*** Records supplied Section Begins ***

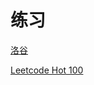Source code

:# 练习

[洛谷](洛谷/洛谷.md "洛谷")

[Leetcode Hot 100](<Leetcode Hot 100/Leetcode Hot 100.md> "Leetcode Hot 100")
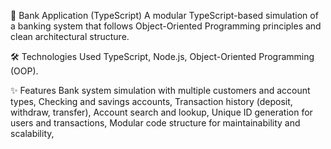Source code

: 🏦 Bank Application (TypeScript)
A modular TypeScript-based simulation of a banking system that follows Object-Oriented Programming principles and clean architectural structure.

🛠️ Technologies Used
TypeScript,
Node.js,
Object-Oriented Programming (OOP).

✨ Features
Bank system simulation with multiple customers and account types,
Checking and savings accounts,
Transaction history (deposit, withdraw, transfer),
Account search and lookup,
Unique ID generation for users and transactions,
Modular code structure for maintainability and scalability,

*** Records supplied Section Ends ***

» **Problem statement**
Exactly as they stand, the entries must be written out again, pictures excluded.

» **Response area**
Source code

:# 练习

[洛谷](洛谷/洛谷.md "洛谷")

[Leetcode Hot 100](<Leetcode Hot 100/Leetcode Hot 100.md> "Leetcode Hot 100")
Source code

: 🏦 Bank Application (TypeScript)
A modular TypeScript-based simulation of a banking system that follows Object-Oriented Programming principles and clean architectural structure.

🛠️ Technologies Used
TypeScript,
Node.js,
Object-Oriented Programming (OOP).

✨ Features
Bank system simulation with multiple customers and account types,
Checking and savings accounts,
Transaction history (deposit, withdraw, transfer),
Account search and lookup,
Unique ID generation for users and transactions,
Modular code structure for maintainability and scalability,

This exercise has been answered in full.